[[ Data extract, beginning ]]

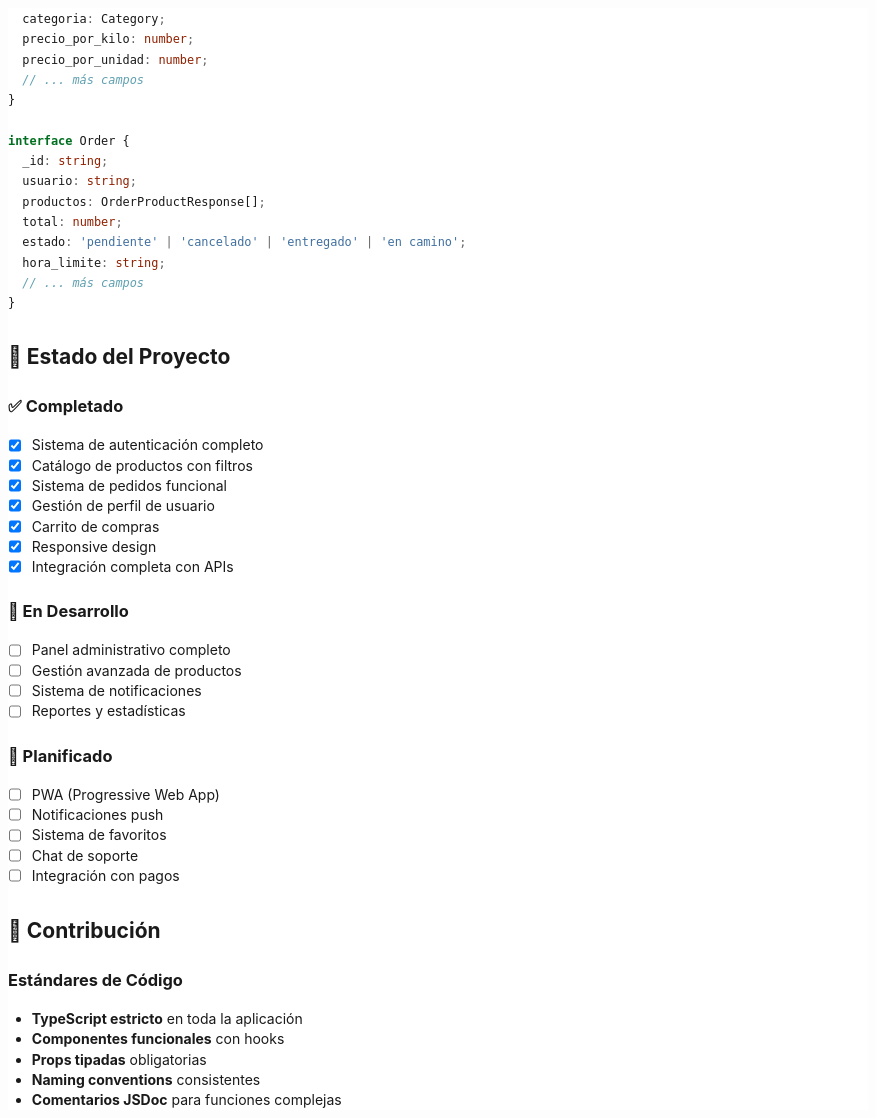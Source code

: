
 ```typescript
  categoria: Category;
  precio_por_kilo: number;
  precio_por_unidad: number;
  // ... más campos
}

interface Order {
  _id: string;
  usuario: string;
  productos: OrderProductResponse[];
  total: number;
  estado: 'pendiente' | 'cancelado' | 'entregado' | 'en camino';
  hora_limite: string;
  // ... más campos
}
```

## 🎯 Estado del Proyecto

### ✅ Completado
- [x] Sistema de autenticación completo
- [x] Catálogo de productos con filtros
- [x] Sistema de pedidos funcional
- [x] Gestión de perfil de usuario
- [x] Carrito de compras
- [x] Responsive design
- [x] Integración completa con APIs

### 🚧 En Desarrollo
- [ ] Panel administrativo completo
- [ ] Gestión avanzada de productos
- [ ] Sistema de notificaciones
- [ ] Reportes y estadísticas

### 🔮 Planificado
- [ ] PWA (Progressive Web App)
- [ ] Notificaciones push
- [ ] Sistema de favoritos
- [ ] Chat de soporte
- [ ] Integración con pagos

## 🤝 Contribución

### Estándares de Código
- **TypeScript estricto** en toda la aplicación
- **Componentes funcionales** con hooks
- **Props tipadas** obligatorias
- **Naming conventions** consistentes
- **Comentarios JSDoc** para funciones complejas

[[ Data extract, end ]]

Description of the task: Copy every line above exactly, leaving no picture in the copy.

Exercise answer:
Source code

:
 ```typescript
  categoria: Category;
  precio_por_kilo: number;
  precio_por_unidad: number;
  // ... más campos
}

interface Order {
  _id: string;
  usuario: string;
  productos: OrderProductResponse[];
  total: number;
  estado: 'pendiente' | 'cancelado' | 'entregado' | 'en camino';
  hora_limite: string;
  // ... más campos
}
```

## 🎯 Estado del Proyecto

### ✅ Completado
- [x] Sistema de autenticación completo
- [x] Catálogo de productos con filtros
- [x] Sistema de pedidos funcional
- [x] Gestión de perfil de usuario
- [x] Carrito de compras
- [x] Responsive design
- [x] Integración completa con APIs

### 🚧 En Desarrollo
- [ ] Panel administrativo completo
- [ ] Gestión avanzada de productos
- [ ] Sistema de notificaciones
- [ ] Reportes y estadísticas

### 🔮 Planificado
- [ ] PWA (Progressive Web App)
- [ ] Notificaciones push
- [ ] Sistema de favoritos
- [ ] Chat de soporte
- [ ] Integración con pagos

## 🤝 Contribución

### Estándares de Código
- **TypeScript estricto** en toda la aplicación
- **Componentes funcionales** con hooks
- **Props tipadas** obligatorias
- **Naming conventions** consistentes
- **Comentarios JSDoc** para funciones complejas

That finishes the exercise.